Unless you have leading padding on "The Good Wife", your recordings _*do not overlap*_. "60 Minutes" ends an hour before "The Good Wife" starts, so even with an hour of padding, there is no overlap.

I will give you a valid example.

I had 2 minutes of leading padding and 30 minutes of trailing padding on both "The Simpsons" and "Family Guy" and 2 minutes of leading padding and 60 minutes of trailing padding on "American Dad". The "Family Guy" has a minor "glitch" at the two minute mark. Although "American Dad" was in the "ToDo List", it was not recorded at all, other than the part that was at the end of the "Family Guy" entry. The History indicated that it was no longer in the guide. BTW, I have overlap protection turned off since I hate it.

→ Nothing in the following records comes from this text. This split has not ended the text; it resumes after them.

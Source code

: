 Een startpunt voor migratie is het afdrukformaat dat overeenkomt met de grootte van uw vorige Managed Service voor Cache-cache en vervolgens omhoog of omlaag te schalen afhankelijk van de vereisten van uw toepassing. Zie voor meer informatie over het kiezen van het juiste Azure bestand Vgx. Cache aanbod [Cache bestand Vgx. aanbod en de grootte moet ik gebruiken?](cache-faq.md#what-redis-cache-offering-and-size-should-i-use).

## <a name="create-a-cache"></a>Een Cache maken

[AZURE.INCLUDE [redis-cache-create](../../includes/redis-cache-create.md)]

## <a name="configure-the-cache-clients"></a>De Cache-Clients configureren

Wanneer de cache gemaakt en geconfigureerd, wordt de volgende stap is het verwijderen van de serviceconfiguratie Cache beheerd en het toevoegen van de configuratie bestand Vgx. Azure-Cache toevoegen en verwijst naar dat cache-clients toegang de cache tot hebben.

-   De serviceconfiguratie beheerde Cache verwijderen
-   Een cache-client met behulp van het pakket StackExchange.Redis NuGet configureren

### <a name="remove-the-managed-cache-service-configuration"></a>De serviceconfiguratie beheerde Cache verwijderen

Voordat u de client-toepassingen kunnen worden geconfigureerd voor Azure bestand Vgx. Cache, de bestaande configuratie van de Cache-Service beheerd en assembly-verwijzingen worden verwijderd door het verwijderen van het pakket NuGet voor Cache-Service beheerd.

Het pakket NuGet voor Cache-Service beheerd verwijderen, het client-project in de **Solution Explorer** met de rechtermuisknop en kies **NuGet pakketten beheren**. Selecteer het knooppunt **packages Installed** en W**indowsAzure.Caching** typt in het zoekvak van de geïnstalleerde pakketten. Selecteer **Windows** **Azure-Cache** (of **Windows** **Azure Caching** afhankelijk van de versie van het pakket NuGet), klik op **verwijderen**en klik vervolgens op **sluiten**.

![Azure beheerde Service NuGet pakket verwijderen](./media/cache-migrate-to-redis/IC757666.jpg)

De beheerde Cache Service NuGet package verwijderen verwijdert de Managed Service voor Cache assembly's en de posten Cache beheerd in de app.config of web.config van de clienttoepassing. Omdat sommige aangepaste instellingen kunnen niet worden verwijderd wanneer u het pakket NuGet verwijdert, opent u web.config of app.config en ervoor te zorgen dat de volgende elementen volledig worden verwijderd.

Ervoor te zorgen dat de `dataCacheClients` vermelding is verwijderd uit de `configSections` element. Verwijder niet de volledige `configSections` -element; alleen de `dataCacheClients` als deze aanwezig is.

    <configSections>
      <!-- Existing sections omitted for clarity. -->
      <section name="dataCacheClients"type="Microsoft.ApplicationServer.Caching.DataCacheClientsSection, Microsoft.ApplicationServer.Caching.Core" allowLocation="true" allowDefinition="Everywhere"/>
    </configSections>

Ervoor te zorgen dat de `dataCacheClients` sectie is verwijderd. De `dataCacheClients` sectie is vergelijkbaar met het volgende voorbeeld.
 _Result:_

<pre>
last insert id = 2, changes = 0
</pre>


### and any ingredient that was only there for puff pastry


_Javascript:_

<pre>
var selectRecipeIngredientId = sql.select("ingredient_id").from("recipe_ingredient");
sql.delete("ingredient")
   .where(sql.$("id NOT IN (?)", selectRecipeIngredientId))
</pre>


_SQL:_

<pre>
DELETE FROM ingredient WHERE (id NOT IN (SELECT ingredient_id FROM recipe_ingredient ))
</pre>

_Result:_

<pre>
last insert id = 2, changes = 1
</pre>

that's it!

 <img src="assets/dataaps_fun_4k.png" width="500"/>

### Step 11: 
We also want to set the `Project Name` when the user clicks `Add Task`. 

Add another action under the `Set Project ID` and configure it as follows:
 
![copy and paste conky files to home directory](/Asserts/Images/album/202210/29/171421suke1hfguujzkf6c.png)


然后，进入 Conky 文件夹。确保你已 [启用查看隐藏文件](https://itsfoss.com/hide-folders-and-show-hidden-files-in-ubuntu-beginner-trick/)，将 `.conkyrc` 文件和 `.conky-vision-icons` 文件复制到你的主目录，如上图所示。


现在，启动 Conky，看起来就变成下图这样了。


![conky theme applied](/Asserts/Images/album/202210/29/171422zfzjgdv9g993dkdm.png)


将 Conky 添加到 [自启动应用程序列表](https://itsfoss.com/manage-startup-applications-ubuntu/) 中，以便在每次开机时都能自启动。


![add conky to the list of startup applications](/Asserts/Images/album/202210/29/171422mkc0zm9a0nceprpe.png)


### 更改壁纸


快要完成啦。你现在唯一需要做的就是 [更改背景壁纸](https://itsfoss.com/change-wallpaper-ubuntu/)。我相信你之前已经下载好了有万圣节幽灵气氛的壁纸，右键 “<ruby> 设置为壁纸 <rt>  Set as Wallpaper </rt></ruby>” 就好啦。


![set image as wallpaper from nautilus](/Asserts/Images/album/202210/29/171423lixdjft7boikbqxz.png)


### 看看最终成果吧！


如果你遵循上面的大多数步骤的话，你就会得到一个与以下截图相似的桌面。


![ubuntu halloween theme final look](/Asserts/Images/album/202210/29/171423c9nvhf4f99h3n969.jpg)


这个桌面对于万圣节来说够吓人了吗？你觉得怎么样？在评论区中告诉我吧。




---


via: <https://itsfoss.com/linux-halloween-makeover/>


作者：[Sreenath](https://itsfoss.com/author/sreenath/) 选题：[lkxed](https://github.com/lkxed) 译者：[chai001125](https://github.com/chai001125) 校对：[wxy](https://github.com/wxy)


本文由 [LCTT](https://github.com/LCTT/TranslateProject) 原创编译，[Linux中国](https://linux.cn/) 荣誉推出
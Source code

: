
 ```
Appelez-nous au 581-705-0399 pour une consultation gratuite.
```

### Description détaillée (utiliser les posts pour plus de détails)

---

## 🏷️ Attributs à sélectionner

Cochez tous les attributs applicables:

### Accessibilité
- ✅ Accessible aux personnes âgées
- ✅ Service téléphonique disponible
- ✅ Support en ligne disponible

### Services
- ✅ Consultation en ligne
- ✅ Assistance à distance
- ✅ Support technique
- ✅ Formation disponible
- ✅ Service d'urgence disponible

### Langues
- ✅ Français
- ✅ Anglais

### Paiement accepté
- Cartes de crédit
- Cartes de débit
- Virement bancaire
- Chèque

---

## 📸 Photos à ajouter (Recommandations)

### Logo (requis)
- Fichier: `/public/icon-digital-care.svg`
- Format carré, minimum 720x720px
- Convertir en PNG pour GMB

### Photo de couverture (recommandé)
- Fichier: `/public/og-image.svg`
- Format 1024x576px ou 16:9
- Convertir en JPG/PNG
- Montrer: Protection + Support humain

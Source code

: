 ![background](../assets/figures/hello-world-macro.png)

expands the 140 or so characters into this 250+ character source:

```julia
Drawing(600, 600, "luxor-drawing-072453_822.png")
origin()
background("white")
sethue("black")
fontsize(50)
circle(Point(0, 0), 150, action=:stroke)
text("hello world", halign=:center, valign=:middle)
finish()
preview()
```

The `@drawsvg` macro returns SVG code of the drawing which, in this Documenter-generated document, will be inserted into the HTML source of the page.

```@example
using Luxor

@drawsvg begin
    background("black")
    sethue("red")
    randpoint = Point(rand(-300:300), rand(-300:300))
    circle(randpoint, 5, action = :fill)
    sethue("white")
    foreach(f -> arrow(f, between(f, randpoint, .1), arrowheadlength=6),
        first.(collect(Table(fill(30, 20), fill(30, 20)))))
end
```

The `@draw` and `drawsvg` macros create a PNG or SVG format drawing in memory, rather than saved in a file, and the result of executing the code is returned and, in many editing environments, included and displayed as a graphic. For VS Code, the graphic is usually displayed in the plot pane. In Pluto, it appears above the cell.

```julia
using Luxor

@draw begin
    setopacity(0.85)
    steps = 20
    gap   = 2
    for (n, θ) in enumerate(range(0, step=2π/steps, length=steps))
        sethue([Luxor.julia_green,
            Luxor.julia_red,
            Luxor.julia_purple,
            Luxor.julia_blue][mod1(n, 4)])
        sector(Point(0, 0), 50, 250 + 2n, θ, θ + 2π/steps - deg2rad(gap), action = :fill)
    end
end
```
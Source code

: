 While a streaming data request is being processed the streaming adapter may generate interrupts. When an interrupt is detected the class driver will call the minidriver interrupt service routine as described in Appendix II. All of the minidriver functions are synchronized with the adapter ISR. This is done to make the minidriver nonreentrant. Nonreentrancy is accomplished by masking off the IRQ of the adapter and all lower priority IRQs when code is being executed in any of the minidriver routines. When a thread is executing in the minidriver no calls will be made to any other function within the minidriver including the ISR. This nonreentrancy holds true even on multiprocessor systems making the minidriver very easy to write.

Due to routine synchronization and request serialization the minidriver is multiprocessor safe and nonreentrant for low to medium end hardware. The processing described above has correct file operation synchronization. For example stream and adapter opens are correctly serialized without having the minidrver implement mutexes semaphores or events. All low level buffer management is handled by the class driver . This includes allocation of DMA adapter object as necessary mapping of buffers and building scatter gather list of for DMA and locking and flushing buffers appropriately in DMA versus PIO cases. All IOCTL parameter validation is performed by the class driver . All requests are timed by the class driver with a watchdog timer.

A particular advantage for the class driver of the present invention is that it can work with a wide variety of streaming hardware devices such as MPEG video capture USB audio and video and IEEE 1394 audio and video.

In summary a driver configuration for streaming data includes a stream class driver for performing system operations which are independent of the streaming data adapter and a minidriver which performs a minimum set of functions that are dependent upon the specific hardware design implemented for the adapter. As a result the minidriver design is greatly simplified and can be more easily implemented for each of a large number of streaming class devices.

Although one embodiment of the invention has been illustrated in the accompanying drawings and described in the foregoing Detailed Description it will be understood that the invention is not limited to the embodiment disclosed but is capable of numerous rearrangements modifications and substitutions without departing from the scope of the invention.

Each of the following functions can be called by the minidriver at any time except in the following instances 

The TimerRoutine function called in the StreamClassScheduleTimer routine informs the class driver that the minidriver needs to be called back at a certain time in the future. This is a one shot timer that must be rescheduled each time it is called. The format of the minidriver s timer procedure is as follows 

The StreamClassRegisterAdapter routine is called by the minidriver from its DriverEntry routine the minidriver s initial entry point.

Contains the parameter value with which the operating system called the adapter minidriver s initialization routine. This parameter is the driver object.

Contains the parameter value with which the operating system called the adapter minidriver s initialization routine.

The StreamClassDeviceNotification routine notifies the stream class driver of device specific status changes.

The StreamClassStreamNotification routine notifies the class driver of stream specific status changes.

They implemented this feature in a quick and dirty manner. Of the three ways that I thought of to do it, they chose the absolutely worst way. They also obviously gave insufficient thought to scheduler issues and little if any testing.


----------



## mattack (Apr 9, 2001)

Fortunately, at least if you have CC on, you USUALLY see the dialogue that you miss in the glitch.. and as previously mentioned, this glitch DOESN'T prevent downloading of shows to a computer.


----------



## lessd (Jan 23, 2005)

lpwcomp said:


> This is a well documented problem, reported by numerous people and has absolutely nothing whatever to do with overlap protection.
> 
> Unless you have leading padding on "The Good Wife", your recordings _*do not overlap*_. "60 Minutes" ends an hour before "The Good Wife" starts, so even with an hour of padding, there is no overlap.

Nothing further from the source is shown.